In some alternative embodiments, before updating the reward matrix with the matrix update function, the method further comprises:
acquiring a maximum value and a minimum value of interval nodes of intervals in which all actions are performed in a next node state in the return matrix;
and generating a matrix updating function according to the maximum value and the minimum value of the interval nodes.
Optionally, before updating the report matrix with the matrix updating function, the matrix updating function needs to be determined, and at this time, the maximum value and the minimum value of the interval nodes in the interval where all actions are located in the next node state in the report matrix are obtained. Equation (2) and equation (3) shown below, a matrix update function is generated according to equation (2) and equation (3).
Q(s t ,a t )←(1-α)Q(s t ,a t )+α(r t+1 +γ min Q(s t+1 ,a t+1 ))(2)
Q(s t ,a t )←(1-α)Q(s t ,a t )+α(r t+1 +γ max Q(s t+1 ,a t+1 ))(3)
Wherein, gamma is the discount rate, gamma max Q(s t+1 ,a t+1 ) Is the influence parameter for obtaining the maximum value of the interval node, gamma min Q(s t+1 ,a t+1 ) Is the influence parameter for obtaining the minimum value of the interval node, s t A is the node of the current state t Action corresponding to current state node s t+1 A is the next state node t+1 For the action corresponding to the next state node, α is the learning rate, and r is the return value.
In the embodiment of the disclosure, a matrix updating function is generated according to the maximum value or the minimum value in all actions in the next node state in the reward matrix, and the matrix updating function is used for updating the reward value.
Based on the above embodiments, as an alternative embodiment, as shown in fig. 3, fig. 3 is a schematic process flow diagram of model reinforcement learning in setting of intelligent scheduling according to an embodiment of the present disclosure. The method comprises the following steps:
the agent obtains the state s of time step t in the iteration process of the HGB model t (HGB). Next, a corresponding action a is performed according to the determined action selection policy t (HGB). In the model, the splitting rules of the HGB are adjusted and updated by actions taken by the proxy. Third, genetic manipulation is performed again, and the state of HGB is converted into s t+1 (HGB) and returns feedback information to the agent. Finally, the proxy will take action a on the HGB t+1 The learning process is recorded by the agent based on the status actions experienced and the feedback received. And simultaneously, performing estimation calculation by using a cost function, and updating the Q value under the action of the corresponding state in the Q value table. After k iterations, the reinforcement process is activated at the subsequent iteration time step t+k, and the optimization is performed according to the existing state of the past learning experience.
If the prize obtained is positive, for action a t (HGB) selection will be enhanced; if the prize obtained is negative, for a t The choice of (HGB) will be correspondingly impaired. The process of continuously acquiring the state, executing the action, acquiring the feedback and adjusting the strategy is an enhanced process, and can be well adapted to the dynamic iteration process of the HGB.
In some alternative embodiments, the method further comprises:
generating a callable interface;
the target modeling model is invoked based on the callable interface.
Alternatively, in the embodiment of the present disclosure, an API interface may be formed on the target modeling model for calling, or the target modeling model added with reinforcement learning may be used as a comprehensive model, and an API interface may be formed on the comprehensive model for calling.
In the embodiment of the disclosure, the model generation can be called for an interface, so that subsequent calling and use are facilitated.
In this embodiment, an intelligent scheduling setting device is further provided, and the device is used to implement the foregoing embodiments and preferred embodiments, and is not described in detail. As used below, the term "module" may be a combination of software and/or hardware that implements a predetermined function. While the means described in the following embodiments are preferably implemented in software, implementation in hardware, or a combination of software and hardware, is also possible and contemplated.

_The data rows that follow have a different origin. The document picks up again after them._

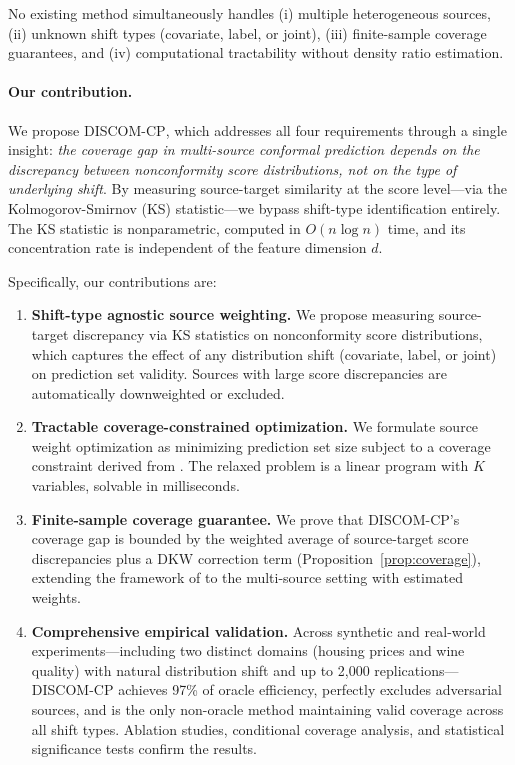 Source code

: \documentclass{article}
\newcommand{\DISCOM}{\textsc{DISCOM-CP}}
\begin{document}
No existing method simultaneously handles (i) multiple heterogeneous sources, (ii) unknown shift types (covariate, label, or joint), (iii) finite-sample coverage guarantees, and (iv) computational tractability without density ratio estimation.

\paragraph{Our contribution.}
We propose \DISCOM{}, which addresses all four requirements through a single insight: \emph{the coverage gap in multi-source conformal prediction depends on the discrepancy between nonconformity score distributions, not on the type of underlying shift}. By measuring source-target similarity at the score level---via the Kolmogorov-Smirnov (KS) statistic---we bypass shift-type identification entirely. The KS statistic is nonparametric, computed in $O(n \log n)$ time, and its concentration rate is independent of the feature dimension $d$.

Specifically, our contributions are:
\begin{enumerate}
\item \textbf{Shift-type agnostic source weighting.} We propose measuring source-target discrepancy via KS statistics on nonconformity score distributions, which captures the effect of any distribution shift (covariate, label, or joint) on prediction set validity. Sources with large score discrepancies are automatically downweighted or excluded.

\item \textbf{Tractable coverage-constrained optimization.} We formulate source weight optimization as minimizing prediction set size subject to a coverage constraint derived from \citet{barber2023conformal}. The relaxed problem is a linear program with $K$ variables, solvable in milliseconds.

\item \textbf{Finite-sample coverage guarantee.} We prove that \DISCOM{}'s coverage gap is bounded by the weighted average of source-target score discrepancies plus a DKW correction term (Proposition~\ref{prop:coverage}), extending the framework of \citet{barber2023conformal} to the multi-source setting with estimated weights.

\item \textbf{Comprehensive empirical validation.} Across synthetic and real-world experiments---including two distinct domains (housing prices and wine quality) with natural distribution shift and up to 2{,}000 replications---\DISCOM{} achieves 97\% of oracle efficiency, perfectly excludes adversarial sources, and is the only non-oracle method maintaining valid coverage across all shift types. Ablation studies, conditional coverage analysis, and statistical significance tests confirm the results.
\end{enumerate}
\end{document}
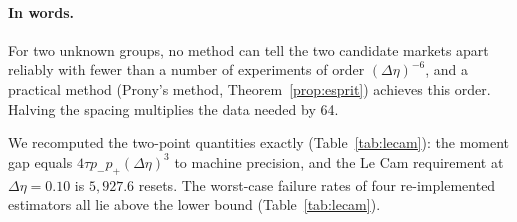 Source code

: \documentclass[12pt]{article}
\theoremstyle{definition}
\theoremstyle{remark}
\begin{document}
\paragraph{In words.} For two unknown groups, no method can tell the two candidate markets apart reliably with fewer than a number of experiments of order $(\Delta\eta)^{-6}$, and a practical method (Prony's method, Theorem~\ref{prop:esprit}) achieves this order. Halving the spacing multiplies the data needed by 64.

We recomputed the two-point quantities exactly (Table~\ref{tab:lecam}): the moment gap equals $4\tau p_-p_+(\Delta\eta)^3$ to machine precision, and the Le Cam requirement at $\Delta\eta=0.10$ is $5{,}927.6$ resets. The worst-case failure rates of four re-implemented estimators all lie above the lower bound (Table~\ref{tab:lecam}).
\end{document}
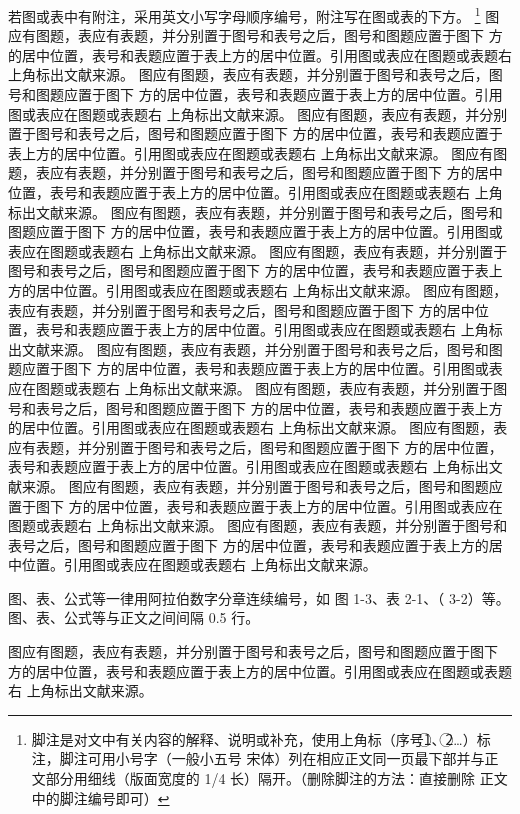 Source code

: \documentclass[]{template}
\begin{document}
    若图或表中有附注，采用英文小写字母顺序编号，附注写在图或表的下方。 \footnote{脚注是对文中有关内容的解释、说明或补充，使用上角标（序号\textcircled{1}、\textcircled{2}…）标注，脚注可用小号字（一般小五号 宋体）列在相应正文同一页最下部并与正文部分用细线（版面宽度的 1/4 长）隔开。（删除脚注的方法：直接删除 正文中的脚注编号即可） }
    图应有图题，表应有表题，并分别置于图号和表号之后，图号和图题应置于图下 方的居中位置，表号和表题应置于表上方的居中位置。引用图或表应在图题或表题右 上角标出文献来源。 图应有图题，表应有表题，并分别置于图号和表号之后，图号和图题应置于图下 方的居中位置，表号和表题应置于表上方的居中位置。引用图或表应在图题或表题右 上角标出文献来源。 图应有图题，表应有表题，并分别置于图号和表号之后，图号和图题应置于图下 方的居中位置，表号和表题应置于表上方的居中位置。引用图或表应在图题或表题右 上角标出文献来源。 图应有图题，表应有表题，并分别置于图号和表号之后，图号和图题应置于图下 方的居中位置，表号和表题应置于表上方的居中位置。引用图或表应在图题或表题右 上角标出文献来源。 图应有图题，表应有表题，并分别置于图号和表号之后，图号和图题应置于图下 方的居中位置，表号和表题应置于表上方的居中位置。引用图或表应在图题或表题右 上角标出文献来源。 图应有图题，表应有表题，并分别置于图号和表号之后，图号和图题应置于图下 方的居中位置，表号和表题应置于表上方的居中位置。引用图或表应在图题或表题右 上角标出文献来源。 图应有图题，表应有表题，并分别置于图号和表号之后，图号和图题应置于图下 方的居中位置，表号和表题应置于表上方的居中位置。引用图或表应在图题或表题右 上角标出文献来源。 图应有图题，表应有表题，并分别置于图号和表号之后，图号和图题应置于图下 方的居中位置，表号和表题应置于表上方的居中位置。引用图或表应在图题或表题右 上角标出文献来源。 图应有图题，表应有表题，并分别置于图号和表号之后，图号和图题应置于图下 方的居中位置，表号和表题应置于表上方的居中位置。引用图或表应在图题或表题右 上角标出文献来源。 图应有图题，表应有表题，并分别置于图号和表号之后，图号和图题应置于图下 方的居中位置，表号和表题应置于表上方的居中位置。引用图或表应在图题或表题右 上角标出文献来源。 图应有图题，表应有表题，并分别置于图号和表号之后，图号和图题应置于图下 方的居中位置，表号和表题应置于表上方的居中位置。引用图或表应在图题或表题右 上角标出文献来源。 图应有图题，表应有表题，并分别置于图号和表号之后，图号和图题应置于图下 方的居中位置，表号和表题应置于表上方的居中位置。引用图或表应在图题或表题右 上角标出文献来源。 
\newpage

图、表、公式等一律用阿拉伯数字分章连续编号，如 图 1-3、表 2-1、（ 3-2）等。 图、表、公式等与正文之间间隔 0.5 行。 

图应有图题，表应有表题，并分别置于图号和表号之后，图号和图题应置于图下 方的居中位置，表号和表题应置于表上方的居中位置。引用图或表应在图题或表题右 上角标出文献来源。 
\end{document}
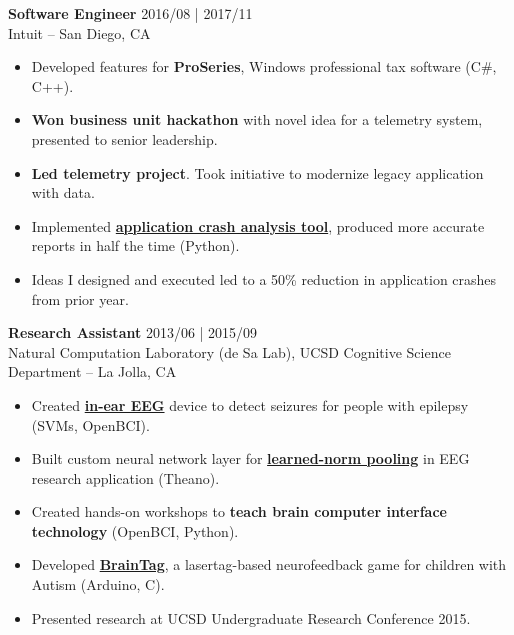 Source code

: \documentclass[line,mm]{res}
\begin{document}
{\bf Software Engineer} \hfill 2016/08 | 2017/11 \\
  Intuit -- San Diego, CA
  \begin{itemize}  \itemsep -2pt %
    \item Developed features for {\bf ProSeries}, Windows professional tax software (C\#, C++).
    \item {\bf Won business unit hackathon} with novel idea for a telemetry system, presented to senior leadership.
    \item {\bf Led telemetry project}. Took initiative to modernize legacy application with data.
    \item Implemented \href{https://github.com/alxrsngrtn/CrashAnalysisTool}{{\bf application crash analysis tool}}, produced more accurate reports in half the time (Python).
    \item Ideas I designed and executed led to a 50\% reduction in application crashes from prior year. 
  \end{itemize} 

	
{\bf Research Assistant} \hfill            2013/06 | 2015/09 \\
   Natural Computation Laboratory (de Sa Lab), UCSD Cognitive Science Department -- La Jolla, CA
   \begin{itemize}  \itemsep -2pt %
     \item Created \href{https://youtu.be/UMACp0fc9TA}{{\bf in-ear EEG}} device to detect seizures for people with epilepsy (SVMs, OpenBCI).
     \item Built custom neural network layer for \href{https://github.com/alxrsngrtn/LearnedNormPooling}{{\bf learned-norm pooling}} in EEG research application (Theano).
     \item Created hands-on workshops to {\bf teach brain computer interface technology} (OpenBCI, Python).
     \item Developed \href{https://github.com/alxrsngrtn/BrainTag}{{\bf BrainTag}}, a lasertag-based neurofeedback game for children with Autism (Arduino, C). 
     \item Presented research at UCSD Undergraduate Research Conference 2015.
   \end{itemize} 
	
    
\end{document}

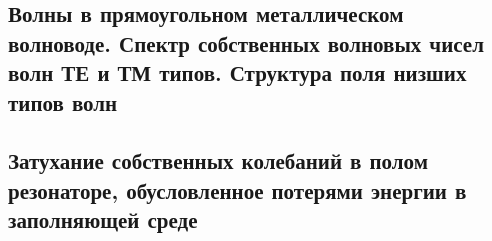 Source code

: \subsection{Волны в прямоугольном металлическом волноводе. Спектр собственных волновых чисел волн ТЕ и ТМ типов. Структура поля низших типов волн}



\subsection{Затухание собственных колебаний в полом резонаторе, обусловленное потерями энергии в заполняющей среде}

The embodiment provides a setting device for intelligent scheduling, as shown in fig. 4, including:
a first obtaining module 401, configured to obtain a training sample set, where the training sample set includes object information of target objects, and each target object carries a corresponding target shift label;
a first obtaining module 402, configured to train the initial modeling model according to the object information and the target shift label, to obtain a target modeling model;
a second obtaining module 403, configured to obtain, when it is determined that the frequency of occurrence of the change of the shift scheduling information is greater than a first threshold or the indication information triggering the specific scene is received, a current node state of the target modeling model, a first action, and a next node state determined by the first action, where the first action is any action selected from all actions corresponding to the current node state;
and the output module 404 is configured to output, when the next node state is the target state, a target action corresponding to the next node state in the report matrix, where the target action corresponds to a shift setting.

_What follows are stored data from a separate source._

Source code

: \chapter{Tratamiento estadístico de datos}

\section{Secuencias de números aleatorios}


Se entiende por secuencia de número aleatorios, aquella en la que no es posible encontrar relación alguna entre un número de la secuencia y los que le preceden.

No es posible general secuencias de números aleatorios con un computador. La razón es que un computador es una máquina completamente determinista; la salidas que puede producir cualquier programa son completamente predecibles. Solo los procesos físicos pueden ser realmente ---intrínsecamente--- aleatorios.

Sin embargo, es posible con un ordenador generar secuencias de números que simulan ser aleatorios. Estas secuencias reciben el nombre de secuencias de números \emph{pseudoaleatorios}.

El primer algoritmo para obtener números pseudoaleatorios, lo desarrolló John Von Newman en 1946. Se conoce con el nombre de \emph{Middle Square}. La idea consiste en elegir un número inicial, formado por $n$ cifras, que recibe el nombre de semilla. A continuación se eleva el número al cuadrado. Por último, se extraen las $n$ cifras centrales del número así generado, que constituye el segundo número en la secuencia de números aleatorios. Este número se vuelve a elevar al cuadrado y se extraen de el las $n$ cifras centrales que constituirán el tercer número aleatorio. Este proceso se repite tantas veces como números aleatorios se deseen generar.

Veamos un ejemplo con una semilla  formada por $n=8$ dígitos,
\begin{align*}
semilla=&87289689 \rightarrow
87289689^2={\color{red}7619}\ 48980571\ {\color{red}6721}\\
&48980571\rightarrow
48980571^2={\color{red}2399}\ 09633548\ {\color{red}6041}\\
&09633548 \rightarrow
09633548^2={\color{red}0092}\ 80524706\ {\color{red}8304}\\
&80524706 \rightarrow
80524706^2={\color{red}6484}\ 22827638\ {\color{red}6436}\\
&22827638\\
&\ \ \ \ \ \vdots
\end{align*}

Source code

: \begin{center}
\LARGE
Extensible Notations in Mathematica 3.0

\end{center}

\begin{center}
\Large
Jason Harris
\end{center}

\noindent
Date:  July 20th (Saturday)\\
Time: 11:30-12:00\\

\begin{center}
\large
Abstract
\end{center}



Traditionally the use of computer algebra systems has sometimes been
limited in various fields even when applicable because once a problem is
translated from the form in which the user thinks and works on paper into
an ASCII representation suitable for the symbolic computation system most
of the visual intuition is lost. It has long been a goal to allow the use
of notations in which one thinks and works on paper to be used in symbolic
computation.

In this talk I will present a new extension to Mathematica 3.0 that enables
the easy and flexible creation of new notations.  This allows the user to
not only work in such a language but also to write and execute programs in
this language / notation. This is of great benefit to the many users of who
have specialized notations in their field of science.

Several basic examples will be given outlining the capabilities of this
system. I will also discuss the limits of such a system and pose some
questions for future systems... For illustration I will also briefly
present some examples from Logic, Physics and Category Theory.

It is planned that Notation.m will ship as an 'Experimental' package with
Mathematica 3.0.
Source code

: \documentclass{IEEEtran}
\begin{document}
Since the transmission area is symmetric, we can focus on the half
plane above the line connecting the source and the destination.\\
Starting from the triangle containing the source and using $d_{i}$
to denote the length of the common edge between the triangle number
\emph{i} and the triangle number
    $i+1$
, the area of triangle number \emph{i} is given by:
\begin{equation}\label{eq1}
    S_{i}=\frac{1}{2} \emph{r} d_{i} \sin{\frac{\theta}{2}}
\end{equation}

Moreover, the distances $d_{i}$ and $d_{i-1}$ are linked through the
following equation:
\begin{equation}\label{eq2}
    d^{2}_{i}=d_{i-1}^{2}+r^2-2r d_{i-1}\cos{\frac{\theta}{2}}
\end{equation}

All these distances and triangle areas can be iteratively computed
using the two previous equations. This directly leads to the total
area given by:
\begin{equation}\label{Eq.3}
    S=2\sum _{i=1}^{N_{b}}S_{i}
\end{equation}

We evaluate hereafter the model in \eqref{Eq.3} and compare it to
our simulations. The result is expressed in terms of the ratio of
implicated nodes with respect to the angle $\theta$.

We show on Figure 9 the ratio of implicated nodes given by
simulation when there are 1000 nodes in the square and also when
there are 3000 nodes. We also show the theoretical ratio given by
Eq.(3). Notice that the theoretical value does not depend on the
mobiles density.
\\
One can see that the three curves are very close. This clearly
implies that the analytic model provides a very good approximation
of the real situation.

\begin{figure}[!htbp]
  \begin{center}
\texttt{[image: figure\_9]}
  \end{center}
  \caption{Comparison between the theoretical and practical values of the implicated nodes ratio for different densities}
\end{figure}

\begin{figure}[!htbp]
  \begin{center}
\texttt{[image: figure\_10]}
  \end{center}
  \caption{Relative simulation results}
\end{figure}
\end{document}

In some alternative embodiments, the first obtaining module 402 includes:
the output unit is used for inputting the object information into the initial modeling model and outputting the probability value of each class-scheduling classification label corresponding to the object information;
and the obtaining unit is used for adjusting the model parameters of the initial modeling model according to the probability value until the probability value is greater than or equal to the second threshold value, and stopping adjusting the model parameters to obtain the target modeling model if the class classification label of the object information corresponds to the target class classification label.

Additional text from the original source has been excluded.